(Records drawn from a dataset)
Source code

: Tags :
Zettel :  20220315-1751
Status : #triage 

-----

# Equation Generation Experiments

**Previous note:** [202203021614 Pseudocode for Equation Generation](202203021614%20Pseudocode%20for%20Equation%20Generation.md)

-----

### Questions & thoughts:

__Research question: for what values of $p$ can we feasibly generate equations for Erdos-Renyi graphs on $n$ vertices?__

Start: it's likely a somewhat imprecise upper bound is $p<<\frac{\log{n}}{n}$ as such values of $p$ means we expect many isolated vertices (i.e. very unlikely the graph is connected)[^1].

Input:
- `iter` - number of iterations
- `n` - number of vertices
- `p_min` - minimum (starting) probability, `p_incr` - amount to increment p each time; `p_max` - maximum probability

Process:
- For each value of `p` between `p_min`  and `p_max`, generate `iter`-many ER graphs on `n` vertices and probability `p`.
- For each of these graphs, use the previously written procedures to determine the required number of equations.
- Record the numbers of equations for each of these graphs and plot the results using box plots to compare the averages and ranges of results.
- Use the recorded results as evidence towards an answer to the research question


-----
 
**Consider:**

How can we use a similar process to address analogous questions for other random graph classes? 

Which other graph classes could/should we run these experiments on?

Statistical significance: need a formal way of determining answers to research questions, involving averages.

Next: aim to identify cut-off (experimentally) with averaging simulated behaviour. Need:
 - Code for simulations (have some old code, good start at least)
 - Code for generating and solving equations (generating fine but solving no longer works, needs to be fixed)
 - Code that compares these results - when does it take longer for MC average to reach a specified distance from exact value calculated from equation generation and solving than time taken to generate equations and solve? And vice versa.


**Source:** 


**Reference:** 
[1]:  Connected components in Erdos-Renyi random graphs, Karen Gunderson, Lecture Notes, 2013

Exercise:
The records must each be output verbatim, with nothing left out.

The answer:
Source code

: Tags :
Zettel :  20220315-1751
Status : #triage 

-----

# Equation Generation Experiments

**Previous note:** [202203021614 Pseudocode for Equation Generation](202203021614%20Pseudocode%20for%20Equation%20Generation.md)

-----

### Questions & thoughts:

__Research question: for what values of $p$ can we feasibly generate equations for Erdos-Renyi graphs on $n$ vertices?__

Start: it's likely a somewhat imprecise upper bound is $p<<\frac{\log{n}}{n}$ as such values of $p$ means we expect many isolated vertices (i.e. very unlikely the graph is connected)[^1].

Input:
- `iter` - number of iterations
- `n` - number of vertices
- `p_min` - minimum (starting) probability, `p_incr` - amount to increment p each time; `p_max` - maximum probability

Process:
- For each value of `p` between `p_min`  and `p_max`, generate `iter`-many ER graphs on `n` vertices and probability `p`.
- For each of these graphs, use the previously written procedures to determine the required number of equations.
- Record the numbers of equations for each of these graphs and plot the results using box plots to compare the averages and ranges of results.
- Use the recorded results as evidence towards an answer to the research question


-----
 
**Consider:**

How can we use a similar process to address analogous questions for other random graph classes? 

Which other graph classes could/should we run these experiments on?

Statistical significance: need a formal way of determining answers to research questions, involving averages.

Next: aim to identify cut-off (experimentally) with averaging simulated behaviour. Need:
 - Code for simulations (have some old code, good start at least)
 - Code for generating and solving equations (generating fine but solving no longer works, needs to be fixed)
 - Code that compares these results - when does it take longer for MC average to reach a specified distance from exact value calculated from equation generation and solving than time taken to generate equations and solve? And vice versa.


**Source:** 


**Reference:** 
[1]:  Connected components in Erdos-Renyi random graphs, Karen Gunderson, Lecture Notes, 2013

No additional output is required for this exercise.